==== Materials provided ====

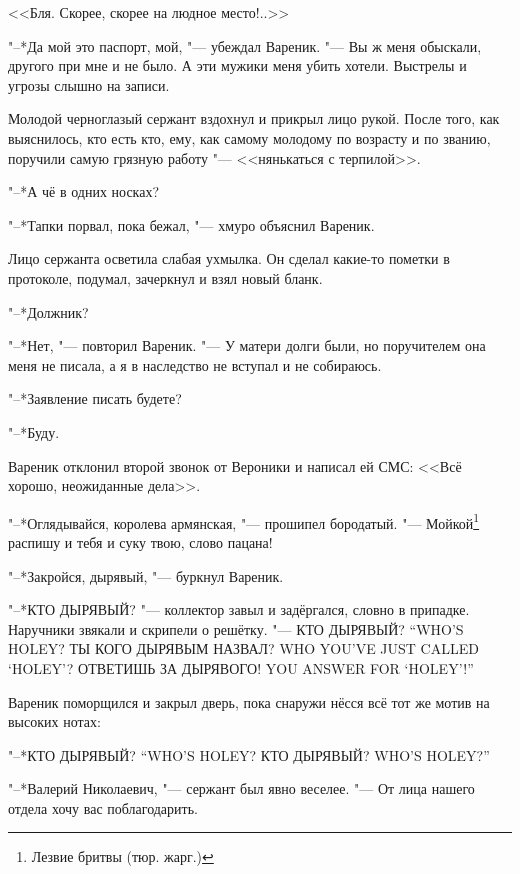<<Бля.
Скорее, скорее на людное место!..>>

\asterism

"--*Да мой это паспорт, мой, "--- убеждал Вареник.
"--- Вы ж меня обыскали, другого при мне и не было.
А эти мужики меня убить хотели.
Выстрелы и угрозы слышно на записи.

Молодой черноглазый сержант вздохнул и прикрыл лицо рукой.
После того, как выяснилось, кто есть кто, ему, как самому молодому по возрасту и по званию, поручили самую грязную работу "--- <<нянькаться с терпилой>>.

"--*А чё в одних носках?

"--*Тапки порвал, пока бежал, "--- хмуро объяснил Вареник.

Лицо сержанта осветила слабая ухмылка.
Он сделал какие-то пометки в протоколе, подумал, зачеркнул и взял новый бланк.

"--*Должник?

"--*Нет, "--- повторил Вареник.
"--- У матери долги были, но поручителем она меня не писала, а я в наследство не вступал и не собираюсь.

"--*Заявление писать будете?

"--*Буду.

\asterism

Вареник отклонил второй звонок от Вероники и написал ей СМС:
<<Всё хорошо, неожиданные дела>>.

\textspace

"--*Оглядывайся, королева армянская, "--- прошипел бородатый.
"--- Мойкой\footnote{Лезвие бритвы (тюр. жарг.)} распишу и тебя и суку твою, слово пацана!

"--*Закройся, дырявый, "--- буркнул Вареник.

"--*КТО ДЫРЯВЫЙ? "--- коллектор завыл и задёргался, словно в припадке.
Наручники звякали и скрипели о решётку.
{"--- КТО ДЫРЯВЫЙ?}
{``WHO'S HOLEY?}
{ТЫ КОГО ДЫРЯВЫМ НАЗВАЛ?}
{WHO YOU'VE JUST CALLED `HOLEY'?}
{ОТВЕТИШЬ ЗА ДЫРЯВОГО!}
{YOU ANSWER FOR `HOLEY'!''}

\textspace

Вареник поморщился и закрыл дверь, пока снаружи нёсся всё тот же мотив на высоких нотах:

{"--*КТО ДЫРЯВЫЙ?}
{``WHO'S HOLEY?}
{КТО ДЫРЯВЫЙ?}
{WHO'S HOLEY?''}

\asterism

\textspace

"--*Валерий Николаевич, "--- сержант был явно веселее.
"--- От лица нашего отдела хочу вас поблагодарить.

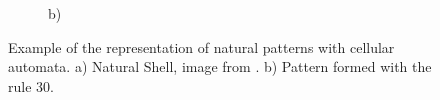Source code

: \begin{figure}
\begin{subfigure}[b]{0.45\textwidth}
				\caption{b)}
				\label{fig:CArule30}
        \end{subfigure}
        \caption{Example of the representation of natural patterns with cellular automata. a) Natural Shell, image from \cite{Shiffman2012}. b) Pattern formed with the rule 30.}
		\label{fig:CArule30shell}
\end{figure}



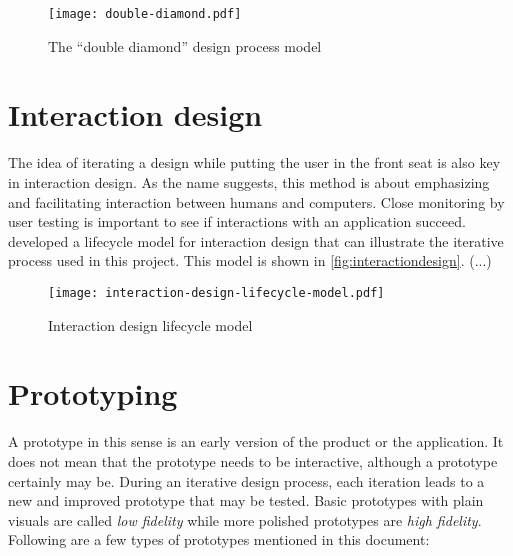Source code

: \begin{figure}
    \centering
    \texttt{[image: double-diamond.pdf]}
    \caption{The \enquote{double diamond} design process model}
    \label{fig:doublediamond}
\end{figure}



\section{Interaction design}
\label{sec:interactiondesign}

The idea of iterating a design while putting the user in the front seat is also key in interaction design. As the name suggests, this method is about emphasizing and facilitating interaction between humans and computers. Close monitoring by user testing is important to see if interactions with an application succeed. \textcite{preece2015} developed a lifecycle model for interaction design that can illustrate the iterative process used in this project. This model is shown in \autoref{fig:interactiondesign}. (...)


\begin{figure}
    \centering
    \texttt{[image: interaction-design-lifecycle-model.pdf]}
    \caption{Interaction design lifecycle model}
    \label{fig:interactiondesign}
\end{figure}

\section{Prototyping}
\label{sec:prototyping}

A prototype in this sense is an early version of the product or the application. It does not mean that the prototype needs to be interactive, although a prototype certainly may be. During an iterative design process, each iteration leads to a new and improved prototype that may be tested. Basic prototypes with plain visuals are called \emph{low fidelity} while more polished prototypes are \emph{high fidelity}. Following are a few types of prototypes mentioned in this document:

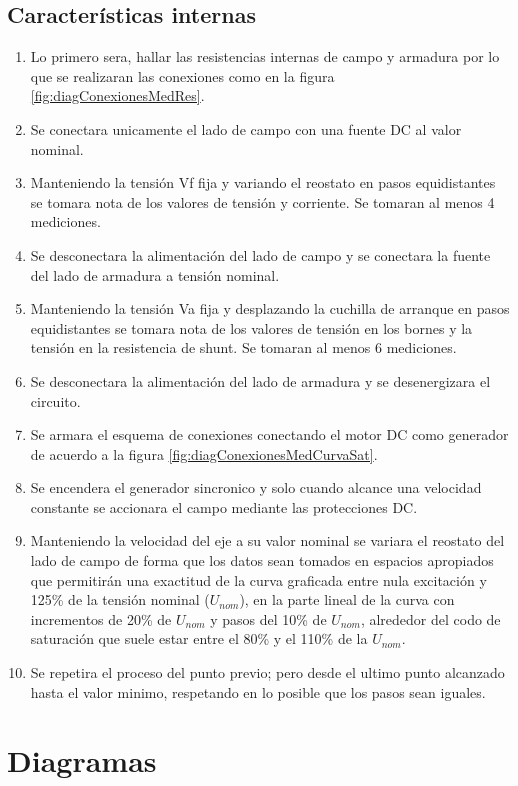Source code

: \documentclass[11pt,letterpaper]{article}     %
\begin{document}
\subsection{Características internas}
\begin{enumerate}
    \item Lo primero sera, hallar las resistencias internas de campo y armadura por lo que se realizaran las conexiones como en la figura \ref{fig:diagConexionesMedRes}.
    \item Se conectara unicamente el lado de campo con una fuente DC al valor nominal.
    \item Manteniendo la tensión Vf fija y variando el reostato en pasos equidistantes se tomara nota de los valores de tensión y corriente. Se tomaran al menos 4 mediciones.
    \item Se desconectara la alimentación del lado de campo y se conectara la fuente del lado de armadura a tensión nominal.
    \item Manteniendo la tensión Va fija y desplazando la cuchilla de arranque en pasos equidistantes se tomara nota de los valores de tensión en los bornes y la tensión en la resistencia de shunt. Se tomaran al menos 6 mediciones.
    \item Se desconectara la alimentación del lado de armadura y se desenergizara el circuito.
    \item Se armara el esquema de conexiones conectando el motor DC como generador de acuerdo a la figura \ref{fig:diagConexionesMedCurvaSat}.
    \item Se encendera el generador sincronico y solo cuando alcance una velocidad constante se accionara el campo mediante las protecciones DC.
    \item Manteniendo la velocidad del eje a su valor nominal se variara el reostato del lado de campo de forma que los datos sean tomados en espacios apropiados que permitirán una exactitud de la curva graficada entre nula excitación y 125\% de la tensión nominal ($U_{nom}$), en la parte lineal de la curva con incrementos de 20\% de $U_{nom}$ y pasos del 10\% de $U_{nom}$,
    alrededor del codo de saturación que suele estar entre el 80\% y el 110\% de la $U_{nom}$.  
    \item Se repetira el proceso del punto previo; pero desde el ultimo punto alcanzado hasta el valor minimo, respetando en lo posible que los pasos sean iguales.
\end{enumerate}
\section{Diagramas}
\end{document}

====

:: What the exercise asks ::
What is wanted is a word-for-word restatement of the entries, without their images.

:: Exercise solution ::
<<Бля.
Скорее, скорее на людное место!..>>

\asterism

"--*Да мой это паспорт, мой, "--- убеждал Вареник.
"--- Вы ж меня обыскали, другого при мне и не было.
А эти мужики меня убить хотели.
Выстрелы и угрозы слышно на записи.

Молодой черноглазый сержант вздохнул и прикрыл лицо рукой.
После того, как выяснилось, кто есть кто, ему, как самому молодому по возрасту и по званию, поручили самую грязную работу "--- <<нянькаться с терпилой>>.

"--*А чё в одних носках?

"--*Тапки порвал, пока бежал, "--- хмуро объяснил Вареник.

Лицо сержанта осветила слабая ухмылка.
Он сделал какие-то пометки в протоколе, подумал, зачеркнул и взял новый бланк.

"--*Должник?

"--*Нет, "--- повторил Вареник.
"--- У матери долги были, но поручителем она меня не писала, а я в наследство не вступал и не собираюсь.

"--*Заявление писать будете?

"--*Буду.

\asterism

Вареник отклонил второй звонок от Вероники и написал ей СМС:
<<Всё хорошо, неожиданные дела>>.

\textspace

"--*Оглядывайся, королева армянская, "--- прошипел бородатый.
"--- Мойкой\footnote{Лезвие бритвы (тюр. жарг.)} распишу и тебя и суку твою, слово пацана!

"--*Закройся, дырявый, "--- буркнул Вареник.

"--*КТО ДЫРЯВЫЙ? "--- коллектор завыл и задёргался, словно в припадке.
Наручники звякали и скрипели о решётку.
{"--- КТО ДЫРЯВЫЙ?}
{``WHO'S HOLEY?}
{ТЫ КОГО ДЫРЯВЫМ НАЗВАЛ?}
{WHO YOU'VE JUST CALLED `HOLEY'?}
{ОТВЕТИШЬ ЗА ДЫРЯВОГО!}
{YOU ANSWER FOR `HOLEY'!''}

\textspace

Вареник поморщился и закрыл дверь, пока снаружи нёсся всё тот же мотив на высоких нотах:

{"--*КТО ДЫРЯВЫЙ?}
{``WHO'S HOLEY?}
{КТО ДЫРЯВЫЙ?}
{WHO'S HOLEY?''}

\asterism

\textspace

"--*Валерий Николаевич, "--- сержант был явно веселее.
"--- От лица нашего отдела хочу вас поблагодарить.

Source code

: \begin{figure}
\begin{subfigure}[b]{0.45\textwidth}
				\caption{b)}
				\label{fig:CArule30}
        \end{subfigure}
        \caption{Example of the representation of natural patterns with cellular automata. a) Natural Shell, image from \cite{Shiffman2012}. b) Pattern formed with the rule 30.}
		\label{fig:CArule30shell}
\end{figure}



Source code

: \begin{figure}
    \centering
    \texttt{[image: double-diamond.pdf]}
    \caption{The \enquote{double diamond} design process model}
    \label{fig:doublediamond}
\end{figure}



\section{Interaction design}
\label{sec:interactiondesign}

The idea of iterating a design while putting the user in the front seat is also key in interaction design. As the name suggests, this method is about emphasizing and facilitating interaction between humans and computers. Close monitoring by user testing is important to see if interactions with an application succeed. \textcite{preece2015} developed a lifecycle model for interaction design that can illustrate the iterative process used in this project. This model is shown in \autoref{fig:interactiondesign}. (...)


\begin{figure}
    \centering
    \texttt{[image: interaction-design-lifecycle-model.pdf]}
    \caption{Interaction design lifecycle model}
    \label{fig:interactiondesign}
\end{figure}

\section{Prototyping}
\label{sec:prototyping}

A prototype in this sense is an early version of the product or the application. It does not mean that the prototype needs to be interactive, although a prototype certainly may be. During an iterative design process, each iteration leads to a new and improved prototype that may be tested. Basic prototypes with plain visuals are called \emph{low fidelity} while more polished prototypes are \emph{high fidelity}. Following are a few types of prototypes mentioned in this document:

Source code

: \documentclass[11pt,letterpaper]{article}     %
\begin{document}
\subsection{Características internas}
\begin{enumerate}
    \item Lo primero sera, hallar las resistencias internas de campo y armadura por lo que se realizaran las conexiones como en la figura \ref{fig:diagConexionesMedRes}.
    \item Se conectara unicamente el lado de campo con una fuente DC al valor nominal.
    \item Manteniendo la tensión Vf fija y variando el reostato en pasos equidistantes se tomara nota de los valores de tensión y corriente. Se tomaran al menos 4 mediciones.
    \item Se desconectara la alimentación del lado de campo y se conectara la fuente del lado de armadura a tensión nominal.
    \item Manteniendo la tensión Va fija y desplazando la cuchilla de arranque en pasos equidistantes se tomara nota de los valores de tensión en los bornes y la tensión en la resistencia de shunt. Se tomaran al menos 6 mediciones.
    \item Se desconectara la alimentación del lado de armadura y se desenergizara el circuito.
    \item Se armara el esquema de conexiones conectando el motor DC como generador de acuerdo a la figura \ref{fig:diagConexionesMedCurvaSat}.
    \item Se encendera el generador sincronico y solo cuando alcance una velocidad constante se accionara el campo mediante las protecciones DC.
    \item Manteniendo la velocidad del eje a su valor nominal se variara el reostato del lado de campo de forma que los datos sean tomados en espacios apropiados que permitirán una exactitud de la curva graficada entre nula excitación y 125\% de la tensión nominal ($U_{nom}$), en la parte lineal de la curva con incrementos de 20\% de $U_{nom}$ y pasos del 10\% de $U_{nom}$,
    alrededor del codo de saturación que suele estar entre el 80\% y el 110\% de la $U_{nom}$.  
    \item Se repetira el proceso del punto previo; pero desde el ultimo punto alcanzado hasta el valor minimo, respetando en lo posible que los pasos sean iguales.
\end{enumerate}
\section{Diagramas}
\end{document}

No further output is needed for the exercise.